> **Directions for this task**: Print the first line of the data below and every one after it, through the line containing "## Style CSS", exactly as written.

> **Exercise material**:

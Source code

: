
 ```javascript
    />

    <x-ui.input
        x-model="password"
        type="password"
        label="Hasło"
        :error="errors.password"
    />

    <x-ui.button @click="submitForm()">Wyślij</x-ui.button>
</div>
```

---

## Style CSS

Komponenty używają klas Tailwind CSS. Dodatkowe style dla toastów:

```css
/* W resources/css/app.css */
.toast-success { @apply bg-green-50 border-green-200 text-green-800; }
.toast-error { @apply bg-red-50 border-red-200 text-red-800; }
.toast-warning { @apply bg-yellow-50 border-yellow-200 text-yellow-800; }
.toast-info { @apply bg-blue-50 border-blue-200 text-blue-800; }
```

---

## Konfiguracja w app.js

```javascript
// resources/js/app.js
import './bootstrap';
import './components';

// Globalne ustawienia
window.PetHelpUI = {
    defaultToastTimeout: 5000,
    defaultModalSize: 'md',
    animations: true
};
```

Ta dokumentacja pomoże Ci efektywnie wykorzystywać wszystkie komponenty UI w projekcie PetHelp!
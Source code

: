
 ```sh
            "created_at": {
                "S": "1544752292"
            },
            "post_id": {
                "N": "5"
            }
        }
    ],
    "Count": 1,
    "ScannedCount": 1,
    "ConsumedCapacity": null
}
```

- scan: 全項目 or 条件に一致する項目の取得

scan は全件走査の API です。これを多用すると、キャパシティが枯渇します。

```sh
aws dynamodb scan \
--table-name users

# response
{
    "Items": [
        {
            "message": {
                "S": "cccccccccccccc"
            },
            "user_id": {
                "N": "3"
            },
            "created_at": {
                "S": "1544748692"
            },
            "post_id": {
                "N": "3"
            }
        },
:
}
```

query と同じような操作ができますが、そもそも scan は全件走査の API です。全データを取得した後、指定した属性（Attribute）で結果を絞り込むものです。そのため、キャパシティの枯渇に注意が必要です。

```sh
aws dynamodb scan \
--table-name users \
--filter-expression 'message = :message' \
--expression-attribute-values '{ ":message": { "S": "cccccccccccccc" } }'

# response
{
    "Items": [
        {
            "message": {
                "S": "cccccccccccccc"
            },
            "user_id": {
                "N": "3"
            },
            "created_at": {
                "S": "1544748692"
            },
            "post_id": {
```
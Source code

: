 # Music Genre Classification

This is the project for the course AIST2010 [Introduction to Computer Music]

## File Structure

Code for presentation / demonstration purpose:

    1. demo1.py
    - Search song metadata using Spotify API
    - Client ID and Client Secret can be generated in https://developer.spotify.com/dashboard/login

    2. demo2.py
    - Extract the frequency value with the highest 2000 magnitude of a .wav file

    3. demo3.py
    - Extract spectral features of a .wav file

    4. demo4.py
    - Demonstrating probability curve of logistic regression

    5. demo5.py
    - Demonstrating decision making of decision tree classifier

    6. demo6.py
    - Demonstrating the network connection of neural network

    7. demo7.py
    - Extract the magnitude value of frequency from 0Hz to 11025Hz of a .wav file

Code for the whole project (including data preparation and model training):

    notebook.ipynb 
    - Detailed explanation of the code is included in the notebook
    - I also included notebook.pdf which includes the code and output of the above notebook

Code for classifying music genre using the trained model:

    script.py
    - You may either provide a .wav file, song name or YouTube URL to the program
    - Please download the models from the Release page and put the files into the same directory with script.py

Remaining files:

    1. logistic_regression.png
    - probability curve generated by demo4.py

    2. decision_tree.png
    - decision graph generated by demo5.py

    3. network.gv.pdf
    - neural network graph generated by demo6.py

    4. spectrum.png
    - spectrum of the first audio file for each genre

> **Exercise solution**:
Source code

:
 ```javascript
    />

    <x-ui.input
        x-model="password"
        type="password"
        label="Hasło"
        :error="errors.password"
    />

    <x-ui.button @click="submitForm()">Wyślij</x-ui.button>
</div>
```

---

## Style CSS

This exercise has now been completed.